The picture 12 billion years in the making
Caleb Scharf, writing about the end of a journey that began long before our planet was even a thing, in his book Gravity’s engines:
Finally, as if playing their part in some great cosmic tragedy, they are captured within a cylinder that is only 4 feet across, a mere 0.0000000000000000001 percent of the diameter of the Milky Way Galaxy within which it is embedded. Instead of sailing on to infinity, the photons are caught in the high orbit of planet Earth, inside the great Chandra Observatory, where they are coaxed deep into a series of nested tubes of iridium-coated glass. In the next few nanoseconds these ancient photons of X-ray light finally encounter something in the path of their long journey through the cosmos: a piece of meticulously prepared silicon, itself composed of atoms that were forged inside another star, dead for billions of years. The silicon absorbs their energy and, where each photon lands, releases electrons into the microscopic pixels of a camera. Within a few more seconds a voltage automatically switches on, sweeping these electrons off to the side toward a line of electrodes – like a croupier gathering up the chips on a roulette table.
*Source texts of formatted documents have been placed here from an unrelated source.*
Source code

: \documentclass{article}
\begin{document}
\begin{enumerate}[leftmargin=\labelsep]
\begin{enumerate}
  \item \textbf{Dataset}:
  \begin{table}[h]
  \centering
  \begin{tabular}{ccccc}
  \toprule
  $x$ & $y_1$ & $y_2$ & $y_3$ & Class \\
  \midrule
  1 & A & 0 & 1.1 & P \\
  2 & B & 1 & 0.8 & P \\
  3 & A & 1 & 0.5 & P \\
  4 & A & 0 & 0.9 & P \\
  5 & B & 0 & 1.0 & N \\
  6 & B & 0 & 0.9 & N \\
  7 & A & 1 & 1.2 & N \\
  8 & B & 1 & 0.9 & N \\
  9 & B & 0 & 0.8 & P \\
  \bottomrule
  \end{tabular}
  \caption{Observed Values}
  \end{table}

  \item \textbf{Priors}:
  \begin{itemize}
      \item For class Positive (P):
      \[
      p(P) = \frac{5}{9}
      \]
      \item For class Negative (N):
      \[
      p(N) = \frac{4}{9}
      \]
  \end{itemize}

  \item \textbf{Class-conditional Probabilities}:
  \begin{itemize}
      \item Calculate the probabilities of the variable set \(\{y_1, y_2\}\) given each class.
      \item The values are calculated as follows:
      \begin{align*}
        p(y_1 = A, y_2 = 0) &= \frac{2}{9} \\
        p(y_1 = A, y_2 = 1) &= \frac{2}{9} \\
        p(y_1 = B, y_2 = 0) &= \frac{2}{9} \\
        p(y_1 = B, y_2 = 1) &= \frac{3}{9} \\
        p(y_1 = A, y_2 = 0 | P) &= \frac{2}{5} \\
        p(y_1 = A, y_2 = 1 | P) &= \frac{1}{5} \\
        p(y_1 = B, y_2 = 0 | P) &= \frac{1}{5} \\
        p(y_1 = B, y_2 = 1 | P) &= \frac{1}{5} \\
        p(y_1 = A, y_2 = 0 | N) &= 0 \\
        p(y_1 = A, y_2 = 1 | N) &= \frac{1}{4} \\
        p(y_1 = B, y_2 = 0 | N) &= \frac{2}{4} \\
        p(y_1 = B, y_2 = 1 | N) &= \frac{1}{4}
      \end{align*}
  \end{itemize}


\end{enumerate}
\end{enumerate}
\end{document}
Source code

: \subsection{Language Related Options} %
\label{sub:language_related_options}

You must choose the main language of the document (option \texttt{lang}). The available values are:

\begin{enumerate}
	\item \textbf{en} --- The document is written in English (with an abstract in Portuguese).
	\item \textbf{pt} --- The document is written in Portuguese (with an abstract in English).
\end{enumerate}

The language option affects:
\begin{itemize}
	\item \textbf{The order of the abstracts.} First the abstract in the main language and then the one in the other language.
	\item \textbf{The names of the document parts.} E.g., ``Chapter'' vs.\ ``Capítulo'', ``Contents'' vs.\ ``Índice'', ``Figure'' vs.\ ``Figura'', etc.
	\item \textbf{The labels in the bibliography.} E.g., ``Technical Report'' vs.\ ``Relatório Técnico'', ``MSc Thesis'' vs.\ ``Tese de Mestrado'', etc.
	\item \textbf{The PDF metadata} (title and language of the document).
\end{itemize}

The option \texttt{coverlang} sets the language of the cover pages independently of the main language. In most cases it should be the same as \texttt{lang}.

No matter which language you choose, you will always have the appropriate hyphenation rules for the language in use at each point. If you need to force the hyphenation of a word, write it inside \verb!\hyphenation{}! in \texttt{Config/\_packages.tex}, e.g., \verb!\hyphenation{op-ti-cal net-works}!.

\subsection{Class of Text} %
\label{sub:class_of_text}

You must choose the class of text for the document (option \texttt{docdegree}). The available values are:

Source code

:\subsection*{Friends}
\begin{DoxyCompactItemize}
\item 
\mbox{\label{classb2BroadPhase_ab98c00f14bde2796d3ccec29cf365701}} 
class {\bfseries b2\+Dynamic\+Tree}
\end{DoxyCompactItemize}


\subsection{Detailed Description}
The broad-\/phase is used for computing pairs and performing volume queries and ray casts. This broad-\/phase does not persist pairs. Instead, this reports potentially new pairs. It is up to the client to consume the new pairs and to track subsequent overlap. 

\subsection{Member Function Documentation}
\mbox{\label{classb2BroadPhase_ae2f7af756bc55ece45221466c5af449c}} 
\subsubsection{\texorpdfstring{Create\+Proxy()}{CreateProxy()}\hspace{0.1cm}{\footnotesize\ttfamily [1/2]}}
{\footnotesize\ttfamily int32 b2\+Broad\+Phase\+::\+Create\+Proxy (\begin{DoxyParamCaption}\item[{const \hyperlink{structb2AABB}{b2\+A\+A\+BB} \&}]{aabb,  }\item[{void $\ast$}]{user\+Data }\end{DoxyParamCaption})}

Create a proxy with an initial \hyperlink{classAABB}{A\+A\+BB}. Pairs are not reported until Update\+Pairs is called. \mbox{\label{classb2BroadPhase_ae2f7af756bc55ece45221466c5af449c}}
Here, after a journey of 12 billion years, the photons are registered as electrical charges and converted into something new. They have become information.
That information is now a picture in a book you can hold. That picture shows “signs of a young and extraordinarily massive black hole”, flanked by “dragonfly wings of light” that are “hundreds of thousands of light-years across” and so bright that they represent “an energy output a trillion times greater than that of our sun”.
Just in case you weren’t feeling particularly small today.